About 60 leaders of international and regional news organizations signed a letter on Thursday and Friday expressing support for journalists covering the war in Gaza, protecting their safety and doing their work at great personal risk. I asked for freedom.
The letter, coordinated by the Committee to Protect Journalists with support from the World News Publishers Association, calls on Israeli authorities to protect journalists as non-combatants in accordance with the requirements of international law, and those responsible for violating that protection must be held accountable. He added that it should be done. responsible.
“These journalists, on whom the international press and the international community rely for information about the situation in the Gaza Strip, continue to report despite grave personal risk,” the letter said. This article is about Palestinian media personnel who are “Despite the loss of family, friends, and colleagues, the destruction of homes and offices, constant evacuations, communications blackouts, and food and fuel shortages, they continue.”
Signatories include The Associated Press, Reuters, The New York Times, and leaders of regional news organizations in Africa, the Middle East, Europe, and Asia.
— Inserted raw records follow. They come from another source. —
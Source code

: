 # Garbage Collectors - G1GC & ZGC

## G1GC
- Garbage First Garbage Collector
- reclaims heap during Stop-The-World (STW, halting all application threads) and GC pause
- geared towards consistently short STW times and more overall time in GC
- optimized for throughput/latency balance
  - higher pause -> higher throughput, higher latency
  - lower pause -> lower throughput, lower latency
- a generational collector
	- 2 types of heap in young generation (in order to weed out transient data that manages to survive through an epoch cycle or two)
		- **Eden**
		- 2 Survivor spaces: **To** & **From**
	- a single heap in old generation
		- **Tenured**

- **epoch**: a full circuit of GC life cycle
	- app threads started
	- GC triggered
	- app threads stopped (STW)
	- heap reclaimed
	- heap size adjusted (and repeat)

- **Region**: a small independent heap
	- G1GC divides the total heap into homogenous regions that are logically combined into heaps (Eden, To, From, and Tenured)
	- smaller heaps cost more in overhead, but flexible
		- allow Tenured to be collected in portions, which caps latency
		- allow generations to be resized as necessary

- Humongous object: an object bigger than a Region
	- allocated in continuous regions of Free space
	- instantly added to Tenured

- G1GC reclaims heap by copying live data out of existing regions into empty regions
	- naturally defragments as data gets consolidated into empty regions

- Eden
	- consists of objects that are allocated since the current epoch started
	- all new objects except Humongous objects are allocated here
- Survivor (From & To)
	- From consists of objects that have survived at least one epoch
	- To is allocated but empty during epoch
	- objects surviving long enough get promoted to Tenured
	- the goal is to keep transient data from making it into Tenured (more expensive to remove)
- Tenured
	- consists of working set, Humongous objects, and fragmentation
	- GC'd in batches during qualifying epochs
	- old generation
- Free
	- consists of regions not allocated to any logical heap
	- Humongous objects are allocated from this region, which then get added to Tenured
Palestinian journalists face significant danger and human loss in their efforts to report on the war. Some people were injured during the interviews. Some have lost family members or colleagues. Some people have quit amidst difficulties. At least 94 journalists have died in the war since October 7, the group said, making it the deadliest period for journalists since the Committee to Protect Journalists began collecting data in 1992. There is. Israeli and Egyptian authorities have barred international media from entering Gaza, and reporters from other major media outlets have also been evacuated, making it impossible to grasp the true scale of the war.
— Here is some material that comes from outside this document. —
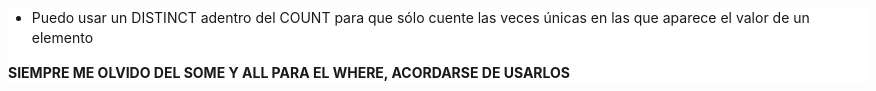- Puedo usar un DISTINCT adentro del COUNT para que sólo cuente las veces únicas en las que aparece el valor de un elemento

**SIEMPRE ME OLVIDO DEL SOME Y ALL PARA EL WHERE, ACORDARSE DE USARLOS**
According to data from the Committee to Protect Journalists, most media workers killed in the war were Palestinians, many of whom were killed along with their families in airstrikes. Some human rights groups have claimed that Israel targets journalists, but Israel has repeatedly denied the accusations.
The letter sparked a backlash from some journalists, who accused them or their colleagues of media outlets of expressing support for Palestinian journalists and civilians in a letter highly critical of Israeli war tactics in Gaza. He said he was punished.
When journalists resign or are fired for protesting the Israel-Hamas war, news organizations argue that expressing opinions that take sides violates newsroom policy.